## TASK OBJECTIVE
List all lines of the data containing the word "INCLUDE".

## PROVIDED ENTRIES
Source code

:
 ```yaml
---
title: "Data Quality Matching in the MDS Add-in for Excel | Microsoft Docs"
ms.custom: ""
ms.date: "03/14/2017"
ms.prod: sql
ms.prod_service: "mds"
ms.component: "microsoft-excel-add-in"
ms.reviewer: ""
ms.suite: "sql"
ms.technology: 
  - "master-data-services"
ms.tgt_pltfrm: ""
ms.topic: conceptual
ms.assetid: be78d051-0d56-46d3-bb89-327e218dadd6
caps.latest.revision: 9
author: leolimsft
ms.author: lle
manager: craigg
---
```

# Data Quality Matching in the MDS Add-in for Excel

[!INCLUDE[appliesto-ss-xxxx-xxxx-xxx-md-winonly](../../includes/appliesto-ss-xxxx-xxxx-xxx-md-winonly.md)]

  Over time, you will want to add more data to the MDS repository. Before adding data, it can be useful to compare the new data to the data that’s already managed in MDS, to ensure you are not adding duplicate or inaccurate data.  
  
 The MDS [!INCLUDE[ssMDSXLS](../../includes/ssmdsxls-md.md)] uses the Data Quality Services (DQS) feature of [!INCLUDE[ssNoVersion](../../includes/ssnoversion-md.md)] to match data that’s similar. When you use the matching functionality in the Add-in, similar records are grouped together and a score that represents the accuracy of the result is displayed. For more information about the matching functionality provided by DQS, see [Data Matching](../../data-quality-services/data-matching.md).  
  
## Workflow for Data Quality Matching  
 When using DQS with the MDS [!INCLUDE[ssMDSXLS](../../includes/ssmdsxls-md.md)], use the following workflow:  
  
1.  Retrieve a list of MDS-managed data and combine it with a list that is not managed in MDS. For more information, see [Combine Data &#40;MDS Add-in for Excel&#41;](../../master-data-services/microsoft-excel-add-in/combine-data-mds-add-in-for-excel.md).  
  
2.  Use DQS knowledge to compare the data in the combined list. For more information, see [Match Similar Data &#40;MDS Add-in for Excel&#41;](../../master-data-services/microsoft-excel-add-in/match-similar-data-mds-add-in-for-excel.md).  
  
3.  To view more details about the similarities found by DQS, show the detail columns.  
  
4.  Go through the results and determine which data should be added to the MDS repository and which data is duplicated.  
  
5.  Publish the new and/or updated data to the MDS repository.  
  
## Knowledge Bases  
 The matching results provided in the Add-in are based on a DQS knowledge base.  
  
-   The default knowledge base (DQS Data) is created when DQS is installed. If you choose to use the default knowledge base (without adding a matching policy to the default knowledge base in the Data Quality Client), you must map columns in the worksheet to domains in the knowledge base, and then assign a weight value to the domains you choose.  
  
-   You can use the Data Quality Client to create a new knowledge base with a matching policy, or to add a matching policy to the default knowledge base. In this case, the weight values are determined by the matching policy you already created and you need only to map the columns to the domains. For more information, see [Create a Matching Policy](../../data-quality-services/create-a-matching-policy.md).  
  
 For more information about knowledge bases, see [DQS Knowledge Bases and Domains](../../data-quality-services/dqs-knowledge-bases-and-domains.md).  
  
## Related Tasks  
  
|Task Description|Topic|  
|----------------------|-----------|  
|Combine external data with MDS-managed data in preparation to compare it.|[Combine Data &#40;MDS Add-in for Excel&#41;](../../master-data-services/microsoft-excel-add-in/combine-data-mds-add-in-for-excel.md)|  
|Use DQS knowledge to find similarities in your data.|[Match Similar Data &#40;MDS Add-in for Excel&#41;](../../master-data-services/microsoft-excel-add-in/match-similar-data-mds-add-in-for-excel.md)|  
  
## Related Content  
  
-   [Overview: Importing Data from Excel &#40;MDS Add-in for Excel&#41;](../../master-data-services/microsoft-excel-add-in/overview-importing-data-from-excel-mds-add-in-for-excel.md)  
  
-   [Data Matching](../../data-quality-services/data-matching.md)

## RESPONSE
[!INCLUDE[appliesto-ss-xxxx-xxxx-xxx-md-winonly](../../includes/appliesto-ss-xxxx-xxxx-xxx-md-winonly.md)]
 The MDS [!INCLUDE[ssMDSXLS](../../includes/ssmdsxls-md.md)] uses the Data Quality Services (DQS) feature of [!INCLUDE[ssNoVersion](../../includes/ssnoversion-md.md)] to match data that’s similar. When you use the matching functionality in the Add-in, similar records are grouped together and a score that represents the accuracy of the result is displayed. For more information about the matching functionality provided by DQS, see [Data Matching](../../data-quality-services/data-matching.md).  
 When using DQS with the MDS [!INCLUDE[ssMDSXLS](../../includes/ssmdsxls-md.md)], use the following workflow:  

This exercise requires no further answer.